Lower crude regime to impact upstream companies, dampen capex plans

Topics Crude Oil | Crude Oil Prices | ONGC

A sustained drop in crude oil prices will affect the capital expenditure plans of ONGC and OIL.
Though a drop in international crude prices is seen as a positive sign for the Indian economy, both public and private sector upstream companies such as Oil and Natural Gas Corporation (ONGC), Cairn India and Oil India (OIL) may be hit badly on crude realisation by the crash in prices. This may also dampen the investments lined up by these firms.

“These prices are not sustainable for any company and upstream companies are going to struggle. This will take investments away from oil and gas. For every $1 a barrel decline in prices, our top line will also get affected on the same level,” said a senior official at a state-run upstream major.

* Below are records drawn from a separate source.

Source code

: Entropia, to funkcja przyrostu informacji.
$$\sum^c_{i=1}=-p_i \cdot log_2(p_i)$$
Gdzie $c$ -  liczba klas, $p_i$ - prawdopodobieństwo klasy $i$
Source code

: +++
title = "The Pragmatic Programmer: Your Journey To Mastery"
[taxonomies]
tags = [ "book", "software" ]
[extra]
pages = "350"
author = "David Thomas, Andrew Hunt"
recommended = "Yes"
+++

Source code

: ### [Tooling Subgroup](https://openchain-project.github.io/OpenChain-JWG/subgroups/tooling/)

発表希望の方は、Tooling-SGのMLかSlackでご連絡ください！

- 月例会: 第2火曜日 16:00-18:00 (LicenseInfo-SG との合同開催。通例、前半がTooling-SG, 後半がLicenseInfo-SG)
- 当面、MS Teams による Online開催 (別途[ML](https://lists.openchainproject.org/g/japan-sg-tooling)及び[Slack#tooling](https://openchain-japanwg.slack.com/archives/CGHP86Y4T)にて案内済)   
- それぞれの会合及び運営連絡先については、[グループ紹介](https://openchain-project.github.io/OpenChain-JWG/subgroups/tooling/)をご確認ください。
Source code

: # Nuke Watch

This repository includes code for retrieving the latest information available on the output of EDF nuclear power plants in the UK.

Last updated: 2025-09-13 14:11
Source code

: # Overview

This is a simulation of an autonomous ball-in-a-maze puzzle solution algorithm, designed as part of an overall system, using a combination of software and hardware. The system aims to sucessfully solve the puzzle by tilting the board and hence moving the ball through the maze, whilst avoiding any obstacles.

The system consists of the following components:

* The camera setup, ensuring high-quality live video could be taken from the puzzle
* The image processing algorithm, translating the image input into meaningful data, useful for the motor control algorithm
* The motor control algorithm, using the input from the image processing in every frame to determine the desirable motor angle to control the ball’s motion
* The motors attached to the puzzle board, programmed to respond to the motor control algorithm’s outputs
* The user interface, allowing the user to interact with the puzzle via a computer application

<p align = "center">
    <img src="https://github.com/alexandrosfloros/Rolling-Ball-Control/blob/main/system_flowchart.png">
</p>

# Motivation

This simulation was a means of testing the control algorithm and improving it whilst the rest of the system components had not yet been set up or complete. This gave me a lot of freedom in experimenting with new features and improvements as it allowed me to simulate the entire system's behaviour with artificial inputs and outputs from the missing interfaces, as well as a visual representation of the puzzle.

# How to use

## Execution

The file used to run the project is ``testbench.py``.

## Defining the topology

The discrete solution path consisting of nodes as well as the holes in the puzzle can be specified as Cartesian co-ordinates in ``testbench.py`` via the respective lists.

A sustained drop in crude oil prices will affect the capital expenditure plans of ONGC and OIL. ONGC had pegged its investment for 2020-21 at Rs 32,502 crore, up 2 per cent from Rs 31,896 crore for the current financial year. Similarly, the capital outlay for OIL, the second-largest state-owned petroleum explorer, was pegged at Rs 3,877 crore, up 5.4 per cent from the current year. Among the private sector majors, Cairn Oil and Gas, part of Vedanta, had also lined up massive investments worth over Rs 50,000 crore for its Open Acreage Licensing Policy (OALP) blocks. A lower price regime may also dampen Reliance’s proposed investment in Krishna Godawari basin.

“For the upstream sector, a decrease in crude oil prices is credit negative as their realisations and cash accruals will decline. If the crude prices were to remain in the band of $30-40 a barrel, most Indian upstream companies could report losses, as the cost structure would remain rigid in the short run,” said K Ravichandran, senior vice-president and group head, corporate ratings, Icra.

The Icra report suggested that the decline in gas prices at various international gas hubs would lead to lower domestic gas prices in the next fiscal. “Accordingly, the realisations on gas sales would also decrease even as gas production remains either a break even or a loss-making proposition for most fields for the upstream producers, notwithstanding some decline in oilfield services and equipment cost. Low crude oil prices, if sustained, will also lead to a reduction in capex by the private players,” Ravichandran added.  

“The decrease in gas prices should result in a decrease in CNG and PNG (domestic) prices by the CGD players and the savings for the end consumers from the conversion economics perspective is expected to remain attractive. However, the PNG commercial and industrial segments that are fed from imported spot LNG would be significant beneficiaries of reduction in spot prices, owing to increasing competitiveness against alternate fuels,” said Prashant Vasisht, Vice President and Co-Head, Icra.